Responses to four probe-tone categories are compared that are defined by whether or not the probe tones occur during the different phases of the experiment. Some probe tones may be part of probe-tone contexts used to elicit the probe-tone judgements and also be heard during the exposure phase. These tones are considered congruent throughout the experiment C. On the other hand, some probe tones may neither occur in probe-tone contexts nor during the exposure phase and are thus incongruent throughout the experiment C~. Then there are probe tones that are only congruent with respect to the probe-tone judgment blocks CP, which do not occur during the exposure phase, and probe tones that are only congruent with respect to the exposure phase CE and are not part of the probe-tone contexts.

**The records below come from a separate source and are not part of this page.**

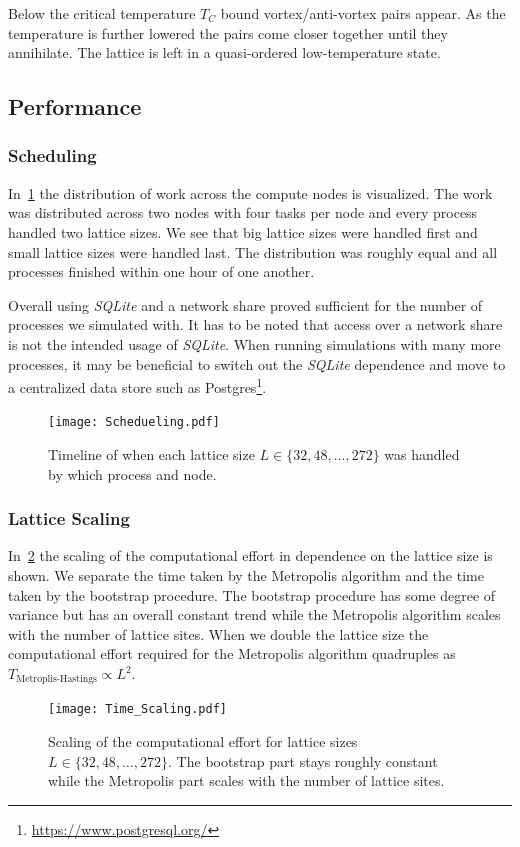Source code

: Below the critical temperature $T_C$ bound vortex/anti-vortex pairs appear. As the temperature is further lowered the pairs come closer together until they annihilate. The lattice is left in a quasi-ordered low-temperature state.

\subsection{Performance}\label{sec:performance}
\subsubsection{Scheduling}
In~\cref{fig:scheduling} the distribution of work across the compute nodes is visualized. The work was distributed across two nodes with four tasks per node and every process handled two lattice sizes. We see that big lattice sizes were handled first and small lattice sizes were handled last. The distribution was roughly equal and all processes finished within one hour of one another.

Overall using \textit{SQLite} and a network share proved sufficient for the number of processes we simulated with. It has to be noted that access over a network share is not the intended usage of \textit{SQLite}. When running simulations with many more processes, it may be beneficial to switch out the \textit{SQLite} dependence and move to a centralized data store such as Postgres\footnote{\url{https://www.postgresql.org/}}.
\begin{figure}
	\centering
	\texttt{[image: Schedueling.pdf]}
	\caption[Timeline of when each lattice size was handled by which process and node.]{Timeline of when each lattice size $L\in\{32, 48, \dots, 272\}$ was handled by which process and node.}
	\label{fig:scheduling}
\end{figure}

\subsubsection{Lattice Scaling}
In~\cref{fig:scaling} the scaling of the computational effort in dependence on the lattice size is shown. We separate the time taken by the Metropolis algorithm and the time taken by the bootstrap procedure. The bootstrap procedure has some degree of variance but has an overall constant trend while the Metropolis algorithm scales with the number of lattice sites. When we double the lattice size the computational effort required for the Metropolis algorithm quadruples as $T_\text{Metroplis-Hastings} \propto L^2$.
\begin{figure}
	\centering
	\texttt{[image: Time\_Scaling.pdf]}
	\caption[Scaling of the computational effort based on lattice size]{Scaling of the computational effort for lattice sizes $L\in\{32, 48, \dots, 272\}$. The bootstrap part stays roughly constant while the Metropolis part scales with the number of lattice sites.}
	\label{fig:scaling}
\end{figure}

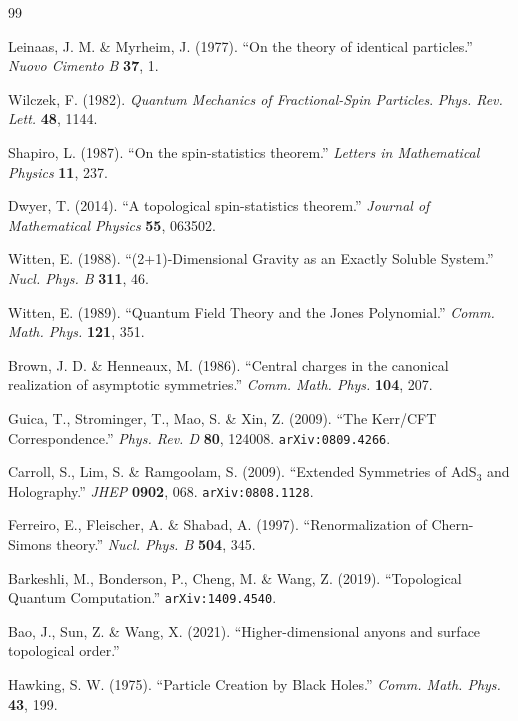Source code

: \documentclass[11pt,a4paper]{article}
\begin{document}
\begin{thebibliography}{99}

Leinaas, J. M. \& Myrheim, J. (1977).
``On the theory of identical particles.''
\textit{Nuovo Cimento B} \textbf{37}, 1.

Wilczek, F. (1982).
\textit{Quantum Mechanics of Fractional-Spin Particles}.
\textit{Phys. Rev. Lett.} \textbf{48}, 1144.

Shapiro, L. (1987).
``On the spin-statistics theorem.''
\textit{Letters in Mathematical Physics} \textbf{11}, 237.

Dwyer, T. (2014).
``A topological spin-statistics theorem.''
\textit{Journal of Mathematical Physics} \textbf{55}, 063502.

Witten, E. (1988).
``(2+1)-Dimensional Gravity as an Exactly Soluble System.''
\textit{Nucl. Phys. B} \textbf{311}, 46.

Witten, E. (1989).
``Quantum Field Theory and the Jones Polynomial.''
\textit{Comm. Math. Phys.} \textbf{121}, 351.

Brown, J. D. \& Henneaux, M. (1986).
``Central charges in the canonical realization of asymptotic symmetries.''
\textit{Comm. Math. Phys.} \textbf{104}, 207.

Guica, T., Strominger, T., Mao, S. \& Xin, Z. (2009).
``The Kerr/CFT Correspondence.''
\textit{Phys. Rev. D} \textbf{80}, 124008.
\texttt{arXiv:0809.4266}.

Carroll, S., Lim, S. \& Ramgoolam, S. (2009).
``Extended Symmetries of AdS$_3$ and Holography.''
\textit{JHEP} \textbf{0902}, 068.
\texttt{arXiv:0808.1128}.

Ferreiro, E., Fleischer, A. \& Shabad, A. (1997).
``Renormalization of Chern-Simons theory.''
\textit{Nucl. Phys. B} \textbf{504}, 345.

Barkeshli, M., Bonderson, P., Cheng, M. \& Wang, Z. (2019).
``Topological Quantum Computation.''
\texttt{arXiv:1409.4540}.

Bao, J., Sun, Z. \& Wang, X. (2021).
``Higher-dimensional anyons and surface topological order.''

Hawking, S. W. (1975).
``Particle Creation by Black Holes.''
\textit{Comm. Math. Phys.} \textbf{43}, 199.

\end{thebibliography}
\end{document}

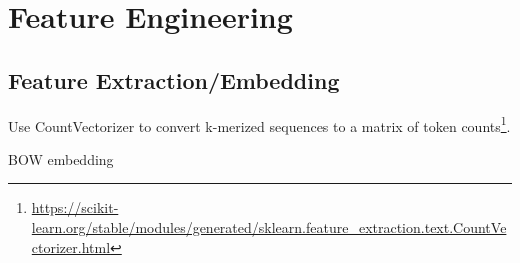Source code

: \section{Feature Engineering}

\subsection{Feature Extraction/Embedding}

Use CountVectorizer to convert k-merized sequences to a matrix of token counts\footnote{\url{https://scikit-learn.org/stable/modules/generated/sklearn.feature_extraction.text.CountVectorizer.html}}.

BOW embedding

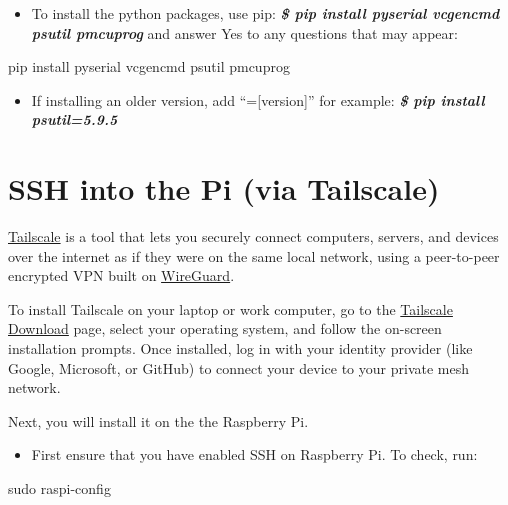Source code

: \documentclass[
  letterpaper,
]{scrbook}
\newenvironment{Shaded}{\begin{snugshade}}{\end{snugshade}}
\newcommand{\ExtensionTok}[1]{\textcolor[rgb]{0.00,0.23,0.31}{#1}}
\newcommand{\FunctionTok}[1]{\textcolor[rgb]{0.28,0.35,0.67}{#1}}
\newcommand{\NormalTok}[1]{\textcolor[rgb]{0.00,0.23,0.31}{#1}}
\providecommand{\tightlist}{%
  \setlength{\itemsep}{0pt}\setlength{\parskip}{0pt}}
\begin{document}
\begin{itemize}
\tightlist
\item
  To install the python packages, use pip: \textbf{\emph{\$ pip install
  pyserial vcgencmd psutil pmcuprog}} and answer Yes to any questions
  that may appear:
\end{itemize}

\begin{Shaded}
\begin{Highlighting}[]
\ExtensionTok{pip}\NormalTok{ install pyserial vcgencmd psutil pmcuprog}
\end{Highlighting}
\end{Shaded}

\begin{itemize}
\tightlist
\item
  If installing an older version, add ``={[}version{]}'' for example:
  \textbf{\emph{\$ pip install psutil=5.9.5}}
\end{itemize}

\section{SSH into the Pi (via
Tailscale)}\label{ssh-into-the-pi-via-tailscale}

\href{https://tailscale.com/}{Tailscale} is a tool that lets you
securely connect computers, servers, and devices over the internet as if
they were on the same local network, using a peer-to-peer encrypted VPN
built on \href{https://www.wireguard.com/}{WireGuard}.

To install Tailscale on your laptop or work computer, go to the
\href{https://tailscale.com/download}{Tailscale Download} page, select
your operating system, and follow the on-screen installation prompts.
Once installed, log in with your identity provider (like Google,
Microsoft, or GitHub) to connect your device to your private mesh
network.

Next, you will install it on the the Raspberry Pi.

\begin{itemize}
\tightlist
\item
  First ensure that you have enabled SSH on Raspberry Pi. To check, run:
\end{itemize}

\begin{Shaded}
\begin{Highlighting}[]
\FunctionTok{sudo}\NormalTok{ raspi{-}config}
\end{Highlighting}
\end{Shaded}
\end{document}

Before the exposure phase, probe tones in categories C and CP, should thus receive higher ratings than probe tones in categories CE, and C~. However, while CE tones do not occur in the tone sequences of the probe-tone judgment blocks, they are considered part of the unfamiliar music system and thus should receive higher ratings after they are “introduced” to the system during the exposure phase. At this point, only if their ratings increase can we say that participants gained musical long-term knowledge. The increased ratings would indicate that tones that are not immediately present in the auditory environment are also regarded as part of a music system. The paradigm and hypotheses are schematized in Fig. 4.

Figure 4
figure 4

Schema of experimental procedure and hypotheses for Experiment 3. Participants give probe-tone judgements before and after an exposure phase. These judgements are elicited using probe-tone contexts using tones of two probe-tone categories (C and CP). During the exposure phase, participants hear tone sequences containing tones of probe-tone categories C and CE. Thus, new information (CE) about the music system is introduced during the exposure phase. Should this new information be incorporated into listeners’ representation of the music system, ratings for probe-tone category CE are expected to be higher than ratings for probe-tone category C~ after the exposure phase. The stimulus space visualizes the four probe-tone categories as a Venn diagram: The music system comprises the grey components, while the white space contains tones that do not belong to the music system (C~).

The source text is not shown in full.